If you have a better method than our method, please share us.

The caveat that I have is that without these options there is:

(1) no return about the actual distributions in the final summary, which
depend on the threshold value, and

(2) no included mean to test the feature, so the first patch is less
meaningful if the feature cannot be used simply and require a custom

script.

I personally agree that we likely want that as an additional
feature. Even if just because it makes the results easier to compare.

If we can do positive and logical discussion, I will agree with the
proposal about separate patches.
However, I think that most opposite hacker decided by his feelings...
Actuary, he didn't answer to our proposal about understanding the
parametrized distribution...
So I also think it is blocker. Command line feature is also needed.
Besides, is there a other good method? Please share us.

Best regards,
--
Mitsumasa KONDO

#12Robert Haas
robertmhaas@gmail.com
In reply to: Mitsumasa KONDO (#11)

On Sun, Jul 13, 2014 at 2:27 AM, Mitsumasa KONDO
<kondo.mitsumasa@gmail.com> wrote:

I still agree with Fabien-san. I cannot understand why our logical proposal
isn't accepted...

Well, I think the feedback has been pretty clear, honestly. Here's
what I'm unhappy about: I can't understand what these options are
actually doing.

And this isn't helping me a bit:

[nttcom@localhost postgresql]$ contrib/pgbench/pgbench --exponential=10
starting vacuum...end.
transaction type: Exponential distribution TPC-B (sort of)
scaling factor: 1
exponential threshold: 10.00000

decile percents: 63.2% 23.3% 8.6% 3.1% 1.2% 0.4% 0.2% 0.1% 0.0% 0.0%
highest/lowest percent of the range: 9.5% 0.0%

I don't have a clue what that means. None.

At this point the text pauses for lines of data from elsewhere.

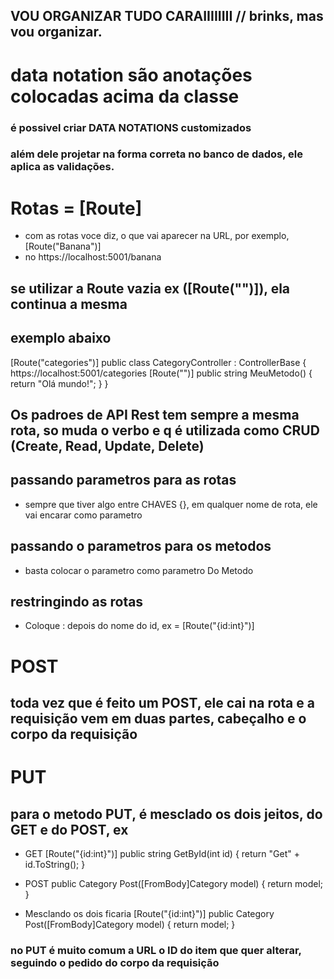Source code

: ## VOU ORGANIZAR TUDO CARAIIIIIIII  // brinks, mas vou organizar.

# data notation são anotações colocadas acima da classe

### é possivel criar DATA NOTATIONS customizados
### além dele projetar na forma correta no banco de dados, ele aplica as validações. 


# Rotas = [Route]
- com as rotas voce diz, o que vai aparecer na URL, por exemplo, 
[Route("Banana")]
- no https://localhost:5001/banana
## se utilizar a Route vazia ex ([Route("")]), ela continua a mesma
## exemplo abaixo

[Route("categories")]
public class CategoryController : ControllerBase
{
    https://localhost:5001/categories
    [Route("")]
    public string MeuMetodo()
    {
        return "Olá mundo!";
    }
}

## Os padroes de API Rest tem sempre a mesma rota, so muda o verbo e q é utilizada como CRUD (Create, Read, Update, Delete)

## passando parametros para as rotas
- sempre que tiver algo entre CHAVES {}, em qualquer nome de rota, ele vai encarar como parametro

## passando o parametros para os metodos
- basta colocar o parametro como parametro Do Metodo

## restringindo as rotas
- Coloque : depois do nome do id, ex = [Route("{id:int}")]

# POST

## toda vez que é feito um POST, ele cai na rota e a requisição vem em duas partes, cabeçalho e o corpo da requisição


# PUT

## para o metodo PUT, é mesclado os dois jeitos, do GET  e do POST, ex
- GET
[Route("{id:int}")]
public string GetById(int id)
{
    return "Get" + id.ToString();
}

- POST
public Category Post([FromBody]Category model)
{
    return model;
}

- Mesclando os dois ficaria 
[Route("{id:int}")]
public Category Post([FromBody]Category model)
{
    return model;
}

### no PUT é muito comum a URL o ID do item que quer alterar, seguindo o pedido do corpo da requisição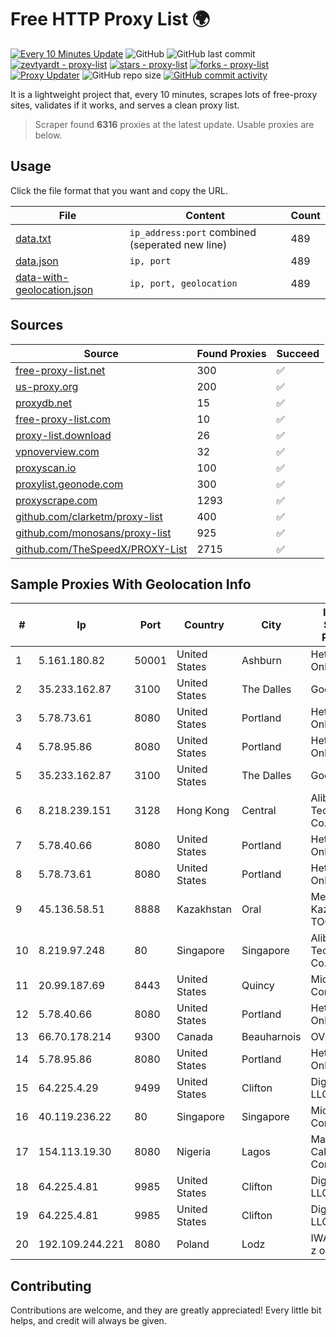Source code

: 
# Free HTTP Proxy List 🌍

[![Every 10 Minutes Update](https://github.com/mertguvencli/http-proxy-list/actions/workflows/main.yml/badge.svg?branch=main)](https://github.com/mertguvencli/http-proxy-list/actions/workflows/main.yml)
![GitHub](https://img.shields.io/github/license/mertguvencli/http-proxy-list)
![GitHub last commit](https://img.shields.io/github/last-commit/mertguvencli/http-proxy-list)
[![zevtyardt - proxy-list](https://img.shields.io/static/v1?label=zevtyardt&message=proxy-list&color=blue&logo=github)](https://github.com/zevtyardt/proxy-list "Go to GitHub repo")
[![stars - proxy-list](https://img.shields.io/github/stars/zevtyardt/proxy-list?style=social)](https://github.com/zevtyardt/proxy-list)
[![forks - proxy-list](https://img.shields.io/github/forks/zevtyardt/proxy-list?style=social)](https://github.com/zevtyardt/proxy-list)
[![Proxy Updater](https://github.com/zevtyardt/proxy-list/workflows/Proxy%20Updater/badge.svg)](https://github.com/zevtyardt/proxy-list/actions?query=workflow:"Proxy+Updater")
![GitHub repo size](https://img.shields.io/github/repo-size/zevtyardt/proxy-list)
[![GitHub commit activity](https://img.shields.io/github/commit-activity/m/zevtyardt/proxy-list?logo=commits)](https://github.com/zevtyardt/proxy-list/commits/main)

It is a lightweight project that, every 10 minutes, scrapes lots of free-proxy sites, validates if it works, and serves a clean proxy list.

> Scraper found **6316** proxies at the latest update. Usable proxies are below.

## Usage

Click the file format that you want and copy the URL.

|File|Content|Count|
|----|-------|-----|
|[data.txt](https://raw.githubusercontent.com/mertguvencli/http-proxy-list/main/proxy-list/data.txt)|`ip_address:port` combined (seperated new line)|489|
|[data.json](https://raw.githubusercontent.com/mertguvencli/http-proxy-list/main/proxy-list/data.json)|`ip, port`|489|
|[data-with-geolocation.json](https://raw.githubusercontent.com/mertguvencli/http-proxy-list/main/proxy-list/data-with-geolocation.json)|`ip, port, geolocation`|489|

## Sources

|Source|Found Proxies|Succeed|
|------|-------------|-------|
|[free-proxy-list.net](https://free-proxy-list.net)|300|✅|
|[us-proxy.org](https://www.us-proxy.org)|200|✅|
|[proxydb.net](http://proxydb.net)|15|✅|
|[free-proxy-list.com](https://free-proxy-list.com/?page=&port=&type%5B%5D=http&type%5B%5D=https&up_time=0&search=Search)|10|✅|
|[proxy-list.download](https://www.proxy-list.download/HTTP)|26|✅|
|[vpnoverview.com](https://vpnoverview.com/privacy/anonymous-browsing/free-proxy-servers)|32|✅|
|[proxyscan.io](https://www.proxyscan.io)|100|✅|
|[proxylist.geonode.com](https://proxylist.geonode.com/api/proxy-list?limit=300&page=1&sort_by=lastChecked&sort_type=desc&protocols=http,https)|300|✅|
|[proxyscrape.com](https://api.proxyscrape.com/v2/?request=displayproxies&protocol=http&timeout=10000&country=all&ssl=all&anonymity=all)|1293|✅|
|[github.com/clarketm/proxy-list](https://raw.githubusercontent.com/clarketm/proxy-list/master/proxy-list-raw.txt)|400|✅|
|[github.com/monosans/proxy-list](https://raw.githubusercontent.com/monosans/proxy-list/main/proxies/http.txt)|925|✅|
|[github.com/TheSpeedX/PROXY-List](https://raw.githubusercontent.com/TheSpeedX/PROXY-List/master/http.txt)|2715|✅|


## Sample Proxies With Geolocation Info

|#|Ip|Port|Country|City|Internet Service Provider|
|-|--|----|-------|----|-------------------------|
|1|5.161.180.82|50001|United States|Ashburn|Hetzner Online GmbH|
|2|35.233.162.87|3100|United States|The Dalles|Google LLC|
|3|5.78.73.61|8080|United States|Portland|Hetzner Online GmbH|
|4|5.78.95.86|8080|United States|Portland|Hetzner Online GmbH|
|5|35.233.162.87|3100|United States|The Dalles|Google LLC|
|6|8.218.239.151|3128|Hong Kong|Central|Alibaba (US) Technology Co., Ltd.|
|7|5.78.40.66|8080|United States|Portland|Hetzner Online GmbH|
|8|5.78.73.61|8080|United States|Portland|Hetzner Online GmbH|
|9|45.136.58.51|8888|Kazakhstan|Oral|Megahost Kazakhstan TOO|
|10|8.219.97.248|80|Singapore|Singapore|Alibaba (US) Technology Co., Ltd.|
|11|20.99.187.69|8443|United States|Quincy|Microsoft Corporation|
|12|5.78.40.66|8080|United States|Portland|Hetzner Online GmbH|
|13|66.70.178.214|9300|Canada|Beauharnois|OVH SAS|
|14|5.78.95.86|8080|United States|Portland|Hetzner Online GmbH|
|15|64.225.4.29|9499|United States|Clifton|DigitalOcean, LLC|
|16|40.119.236.22|80|Singapore|Singapore|Microsoft Corporation|
|17|154.113.19.30|8080|Nigeria|Lagos|Mainone Cable Company|
|18|64.225.4.81|9985|United States|Clifton|DigitalOcean, LLC|
|19|64.225.4.81|9985|United States|Clifton|DigitalOcean, LLC|
|20|192.109.244.221|8080|Poland|Lodz|IWACOM Sp. z o.o.|



## Contributing

Contributions are welcome, and they are greatly appreciated! Every
little bit helps, and credit will always be given.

Here is an example of an explanation that would make sense to me.
This is not the actual behavior of your patch, I'm quite sure, so this
is just an example of the *kind* of explanation that I think is
needed:

The --exponential option causes pgbench to select lower-numbered
account IDs exponentially more frequently than higher-numbered account
IDs. The argument to --exponential controls the strength of the
preference for lower-numbered account IDs, with a smaller value
indicating a stronger preference. Specifically, it is the percentage
of the total number of account IDs which will receive half the total
accesses. For example, with --exponential=10, half the accesses will
be to the smallest 10 percent of the account IDs; half the remaining
accesses will be to the next-smallest 10 percent of account IDs, and
so on. --exponential=50 therefore represents a completely flat
distribution; larger values are not allowed.

--
Robert Haas
EnterpriseDB: http://www.enterprisedb.com
The Enterprise PostgreSQL Company

--
Sent via pgsql-hackers mailing list (pgsql-hackers@postgresql.org)
To make changes to your subscription:
http://www.postgresql.org/mailpref/pgsql-hackers

#13Fabien COELHO
coelho@cri.ensmp.fr
In reply to: Robert Haas (#12)

Hello Robert,

Well, I think the feedback has been pretty clear, honestly. Here's
what I'm unhappy about: I can't understand what these options are
actually doing.

We can try to improve the documentation, once more!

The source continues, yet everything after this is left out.